- **Goal of the exercise**
Go through the material underneath and show every line where the string "DstVlan" occurs.

- **Records shown**

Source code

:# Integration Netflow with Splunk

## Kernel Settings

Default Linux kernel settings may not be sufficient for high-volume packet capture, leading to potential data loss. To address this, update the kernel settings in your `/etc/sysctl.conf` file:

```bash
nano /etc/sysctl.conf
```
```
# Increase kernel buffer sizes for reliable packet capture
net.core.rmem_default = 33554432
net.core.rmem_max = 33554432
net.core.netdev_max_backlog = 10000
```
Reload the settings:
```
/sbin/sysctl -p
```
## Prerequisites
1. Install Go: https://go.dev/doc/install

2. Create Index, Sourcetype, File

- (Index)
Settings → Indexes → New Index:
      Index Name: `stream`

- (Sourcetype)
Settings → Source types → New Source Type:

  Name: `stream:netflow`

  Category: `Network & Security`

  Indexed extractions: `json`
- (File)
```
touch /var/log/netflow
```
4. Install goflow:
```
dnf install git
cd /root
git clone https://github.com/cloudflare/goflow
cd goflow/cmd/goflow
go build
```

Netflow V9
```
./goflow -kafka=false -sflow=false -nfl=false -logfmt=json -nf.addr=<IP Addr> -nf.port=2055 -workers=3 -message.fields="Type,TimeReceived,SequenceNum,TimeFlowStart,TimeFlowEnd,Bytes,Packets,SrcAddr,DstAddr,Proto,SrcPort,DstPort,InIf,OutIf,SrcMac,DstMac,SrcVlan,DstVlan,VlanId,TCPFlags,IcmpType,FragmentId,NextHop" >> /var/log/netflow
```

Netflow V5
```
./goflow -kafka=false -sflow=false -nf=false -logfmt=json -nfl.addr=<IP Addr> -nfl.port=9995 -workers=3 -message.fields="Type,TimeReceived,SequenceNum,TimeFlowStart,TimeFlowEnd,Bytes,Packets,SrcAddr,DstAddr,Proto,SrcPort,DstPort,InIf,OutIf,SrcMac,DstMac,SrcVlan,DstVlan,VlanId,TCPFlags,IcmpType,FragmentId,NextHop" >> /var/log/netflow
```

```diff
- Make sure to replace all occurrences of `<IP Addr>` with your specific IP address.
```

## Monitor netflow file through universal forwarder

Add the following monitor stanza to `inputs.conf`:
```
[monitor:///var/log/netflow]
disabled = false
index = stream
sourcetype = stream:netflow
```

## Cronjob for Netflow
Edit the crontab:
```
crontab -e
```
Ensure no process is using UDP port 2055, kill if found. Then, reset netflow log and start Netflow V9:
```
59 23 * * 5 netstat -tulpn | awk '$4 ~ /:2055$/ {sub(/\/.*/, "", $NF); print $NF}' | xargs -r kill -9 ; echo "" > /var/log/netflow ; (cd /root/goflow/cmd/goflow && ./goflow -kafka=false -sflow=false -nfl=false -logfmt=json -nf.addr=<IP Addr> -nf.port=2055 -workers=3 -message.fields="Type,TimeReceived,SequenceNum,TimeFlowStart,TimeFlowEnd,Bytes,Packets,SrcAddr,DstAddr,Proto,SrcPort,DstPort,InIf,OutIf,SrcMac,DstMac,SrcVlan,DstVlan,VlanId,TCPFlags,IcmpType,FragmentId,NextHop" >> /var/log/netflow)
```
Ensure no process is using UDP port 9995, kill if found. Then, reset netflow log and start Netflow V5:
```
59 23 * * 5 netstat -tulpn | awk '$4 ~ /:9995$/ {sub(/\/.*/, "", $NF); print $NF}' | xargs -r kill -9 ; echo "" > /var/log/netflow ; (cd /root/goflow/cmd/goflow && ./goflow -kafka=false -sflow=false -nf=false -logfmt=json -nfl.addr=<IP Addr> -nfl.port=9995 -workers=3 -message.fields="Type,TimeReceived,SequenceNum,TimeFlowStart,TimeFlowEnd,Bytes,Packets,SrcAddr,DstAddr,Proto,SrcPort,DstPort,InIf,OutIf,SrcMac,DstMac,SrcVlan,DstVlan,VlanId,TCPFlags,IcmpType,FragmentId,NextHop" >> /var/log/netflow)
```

- **Exercise solution**
./goflow -kafka=false -sflow=false -nfl=false -logfmt=json -nf.addr=<IP Addr> -nf.port=2055 -workers=3 -message.fields="Type,TimeReceived,SequenceNum,TimeFlowStart,TimeFlowEnd,Bytes,Packets,SrcAddr,DstAddr,Proto,SrcPort,DstPort,InIf,OutIf,SrcMac,DstMac,SrcVlan,DstVlan,VlanId,TCPFlags,IcmpType,FragmentId,NextHop" >> /var/log/netflow
./goflow -kafka=false -sflow=false -nf=false -logfmt=json -nfl.addr=<IP Addr> -nfl.port=9995 -workers=3 -message.fields="Type,TimeReceived,SequenceNum,TimeFlowStart,TimeFlowEnd,Bytes,Packets,SrcAddr,DstAddr,Proto,SrcPort,DstPort,InIf,OutIf,SrcMac,DstMac,SrcVlan,DstVlan,VlanId,TCPFlags,IcmpType,FragmentId,NextHop" >> /var/log/netflow
59 23 * * 5 netstat -tulpn | awk '$4 ~ /:2055$/ {sub(/\/.*/, "", $NF); print $NF}' | xargs -r kill -9 ; echo "" > /var/log/netflow ; (cd /root/goflow/cmd/goflow && ./goflow -kafka=false -sflow=false -nfl=false -logfmt=json -nf.addr=<IP Addr> -nf.port=2055 -workers=3 -message.fields="Type,TimeReceived,SequenceNum,TimeFlowStart,TimeFlowEnd,Bytes,Packets,SrcAddr,DstAddr,Proto,SrcPort,DstPort,InIf,OutIf,SrcMac,DstMac,SrcVlan,DstVlan,VlanId,TCPFlags,IcmpType,FragmentId,NextHop" >> /var/log/netflow)
59 23 * * 5 netstat -tulpn | awk '$4 ~ /:9995$/ {sub(/\/.*/, "", $NF); print $NF}' | xargs -r kill -9 ; echo "" > /var/log/netflow ; (cd /root/goflow/cmd/goflow && ./goflow -kafka=false -sflow=false -nf=false -logfmt=json -nfl.addr=<IP Addr> -nfl.port=9995 -workers=3 -message.fields="Type,TimeReceived,SequenceNum,TimeFlowStart,TimeFlowEnd,Bytes,Packets,SrcAddr,DstAddr,Proto,SrcPort,DstPort,InIf,OutIf,SrcMac,DstMac,SrcVlan,DstVlan,VlanId,TCPFlags,IcmpType,FragmentId,NextHop" >> /var/log/netflow)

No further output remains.